WORK REQUEST: Find the line holding "## Highlights" in the entries below. Give it again exactly, along with every line after it up to and including the line holding "the best of".

DATA SUPPLIED:

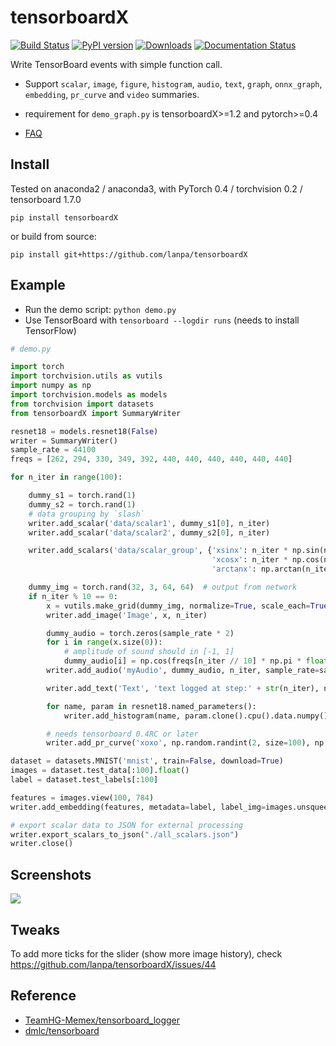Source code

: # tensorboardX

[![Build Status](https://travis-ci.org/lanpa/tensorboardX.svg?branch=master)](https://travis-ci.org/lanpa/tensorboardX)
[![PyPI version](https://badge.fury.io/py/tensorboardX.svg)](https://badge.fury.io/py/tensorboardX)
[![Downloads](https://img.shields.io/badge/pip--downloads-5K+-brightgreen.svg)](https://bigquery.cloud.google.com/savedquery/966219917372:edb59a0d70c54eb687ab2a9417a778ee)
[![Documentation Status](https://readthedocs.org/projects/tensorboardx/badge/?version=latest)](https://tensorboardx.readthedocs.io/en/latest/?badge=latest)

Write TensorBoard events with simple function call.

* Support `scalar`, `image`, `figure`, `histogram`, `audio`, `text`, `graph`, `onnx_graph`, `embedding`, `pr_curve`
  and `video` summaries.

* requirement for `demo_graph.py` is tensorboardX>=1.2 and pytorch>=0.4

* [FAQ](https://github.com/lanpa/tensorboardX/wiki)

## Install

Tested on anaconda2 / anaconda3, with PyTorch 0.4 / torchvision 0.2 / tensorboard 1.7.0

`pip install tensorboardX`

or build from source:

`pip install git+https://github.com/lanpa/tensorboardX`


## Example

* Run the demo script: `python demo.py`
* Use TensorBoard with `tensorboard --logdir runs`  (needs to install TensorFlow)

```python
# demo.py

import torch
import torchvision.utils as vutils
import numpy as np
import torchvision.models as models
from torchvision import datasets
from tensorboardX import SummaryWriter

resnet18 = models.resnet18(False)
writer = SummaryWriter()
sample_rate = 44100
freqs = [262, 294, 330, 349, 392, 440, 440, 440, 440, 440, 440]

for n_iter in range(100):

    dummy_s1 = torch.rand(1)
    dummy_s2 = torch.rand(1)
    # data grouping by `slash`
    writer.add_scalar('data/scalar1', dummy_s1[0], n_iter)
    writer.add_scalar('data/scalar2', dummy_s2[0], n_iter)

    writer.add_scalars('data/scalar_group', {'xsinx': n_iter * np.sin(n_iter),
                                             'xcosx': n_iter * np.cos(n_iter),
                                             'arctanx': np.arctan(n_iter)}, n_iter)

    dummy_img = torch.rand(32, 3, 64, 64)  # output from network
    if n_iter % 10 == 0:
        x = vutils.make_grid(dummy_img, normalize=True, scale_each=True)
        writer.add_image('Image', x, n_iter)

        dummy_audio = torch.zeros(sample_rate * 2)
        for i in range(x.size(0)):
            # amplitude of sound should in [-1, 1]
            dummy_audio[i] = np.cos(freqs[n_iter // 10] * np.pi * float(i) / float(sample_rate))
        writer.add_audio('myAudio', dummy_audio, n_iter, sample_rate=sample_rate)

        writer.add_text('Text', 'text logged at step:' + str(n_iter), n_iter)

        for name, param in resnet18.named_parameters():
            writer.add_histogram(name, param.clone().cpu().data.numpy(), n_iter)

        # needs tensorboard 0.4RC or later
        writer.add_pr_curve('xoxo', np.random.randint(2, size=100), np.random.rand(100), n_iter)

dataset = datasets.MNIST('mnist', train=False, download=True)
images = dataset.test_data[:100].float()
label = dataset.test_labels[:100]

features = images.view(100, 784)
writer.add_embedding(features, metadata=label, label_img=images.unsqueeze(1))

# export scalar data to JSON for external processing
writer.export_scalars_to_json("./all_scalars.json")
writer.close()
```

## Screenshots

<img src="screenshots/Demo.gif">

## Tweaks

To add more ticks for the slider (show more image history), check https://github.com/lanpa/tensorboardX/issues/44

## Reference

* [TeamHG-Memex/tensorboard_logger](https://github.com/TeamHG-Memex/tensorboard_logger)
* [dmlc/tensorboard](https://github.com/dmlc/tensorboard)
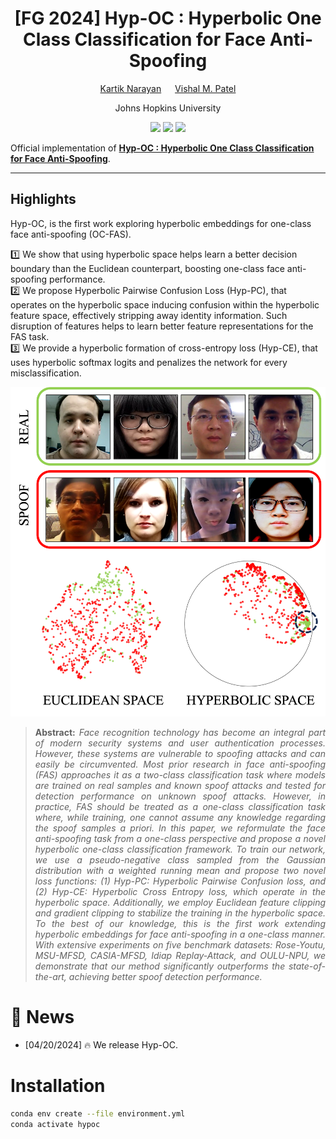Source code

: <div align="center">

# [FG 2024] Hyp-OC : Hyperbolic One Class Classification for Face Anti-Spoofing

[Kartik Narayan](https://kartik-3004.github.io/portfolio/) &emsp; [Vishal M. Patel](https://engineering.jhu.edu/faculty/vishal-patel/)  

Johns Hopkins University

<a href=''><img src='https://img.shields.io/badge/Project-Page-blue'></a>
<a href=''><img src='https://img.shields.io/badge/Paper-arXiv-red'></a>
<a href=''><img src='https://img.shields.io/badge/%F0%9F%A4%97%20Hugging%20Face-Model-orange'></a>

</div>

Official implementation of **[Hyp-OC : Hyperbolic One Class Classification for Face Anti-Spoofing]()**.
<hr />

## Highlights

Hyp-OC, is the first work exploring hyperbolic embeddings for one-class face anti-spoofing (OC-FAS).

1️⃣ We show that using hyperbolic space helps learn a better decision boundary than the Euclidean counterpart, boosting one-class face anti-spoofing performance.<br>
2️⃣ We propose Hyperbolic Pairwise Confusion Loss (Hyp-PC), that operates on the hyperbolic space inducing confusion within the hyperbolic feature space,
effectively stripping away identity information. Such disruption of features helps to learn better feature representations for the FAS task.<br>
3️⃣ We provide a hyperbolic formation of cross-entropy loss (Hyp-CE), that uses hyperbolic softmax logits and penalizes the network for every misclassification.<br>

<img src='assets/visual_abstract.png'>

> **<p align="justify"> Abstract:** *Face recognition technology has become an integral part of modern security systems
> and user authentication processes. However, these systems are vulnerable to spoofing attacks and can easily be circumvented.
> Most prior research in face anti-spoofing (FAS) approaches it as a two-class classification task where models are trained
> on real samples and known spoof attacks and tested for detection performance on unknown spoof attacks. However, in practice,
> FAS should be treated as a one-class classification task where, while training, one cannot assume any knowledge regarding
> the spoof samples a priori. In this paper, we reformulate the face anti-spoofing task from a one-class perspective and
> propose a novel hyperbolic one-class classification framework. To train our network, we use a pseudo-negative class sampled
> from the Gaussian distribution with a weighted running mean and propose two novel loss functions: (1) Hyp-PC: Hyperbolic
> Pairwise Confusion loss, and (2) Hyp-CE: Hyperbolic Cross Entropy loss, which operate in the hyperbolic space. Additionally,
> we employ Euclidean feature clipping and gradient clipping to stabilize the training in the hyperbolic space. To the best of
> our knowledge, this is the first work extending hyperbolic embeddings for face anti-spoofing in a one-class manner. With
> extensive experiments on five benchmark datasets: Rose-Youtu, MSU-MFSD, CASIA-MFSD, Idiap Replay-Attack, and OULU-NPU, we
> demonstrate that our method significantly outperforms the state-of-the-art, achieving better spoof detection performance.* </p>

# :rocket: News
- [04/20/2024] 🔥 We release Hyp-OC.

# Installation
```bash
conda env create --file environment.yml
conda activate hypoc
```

ANSWER SECTION:
## Highlights

Hyp-OC, is the first work exploring hyperbolic embeddings for one-class face anti-spoofing (OC-FAS).

1️⃣ We show that using hyperbolic space helps learn a better decision boundary than the Euclidean counterpart, boosting one-class face anti-spoofing performance.<br>
2️⃣ We propose Hyperbolic Pairwise Confusion Loss (Hyp-PC), that operates on the hyperbolic space inducing confusion within the hyperbolic feature space,
effectively stripping away identity information. Such disruption of features helps to learn better feature representations for the FAS task.<br>
3️⃣ We provide a hyperbolic formation of cross-entropy loss (Hyp-CE), that uses hyperbolic softmax logits and penalizes the network for every misclassification.<br>

<img src='assets/visual_abstract.png'>

> **<p align="justify"> Abstract:** *Face recognition technology has become an integral part of modern security systems
> and user authentication processes. However, these systems are vulnerable to spoofing attacks and can easily be circumvented.
> Most prior research in face anti-spoofing (FAS) approaches it as a two-class classification task where models are trained
> on real samples and known spoof attacks and tested for detection performance on unknown spoof attacks. However, in practice,
> FAS should be treated as a one-class classification task where, while training, one cannot assume any knowledge regarding
> the spoof samples a priori. In this paper, we reformulate the face anti-spoofing task from a one-class perspective and
> propose a novel hyperbolic one-class classification framework. To train our network, we use a pseudo-negative class sampled
> from the Gaussian distribution with a weighted running mean and propose two novel loss functions: (1) Hyp-PC: Hyperbolic
> Pairwise Confusion loss, and (2) Hyp-CE: Hyperbolic Cross Entropy loss, which operate in the hyperbolic space. Additionally,
> we employ Euclidean feature clipping and gradient clipping to stabilize the training in the hyperbolic space. To the best of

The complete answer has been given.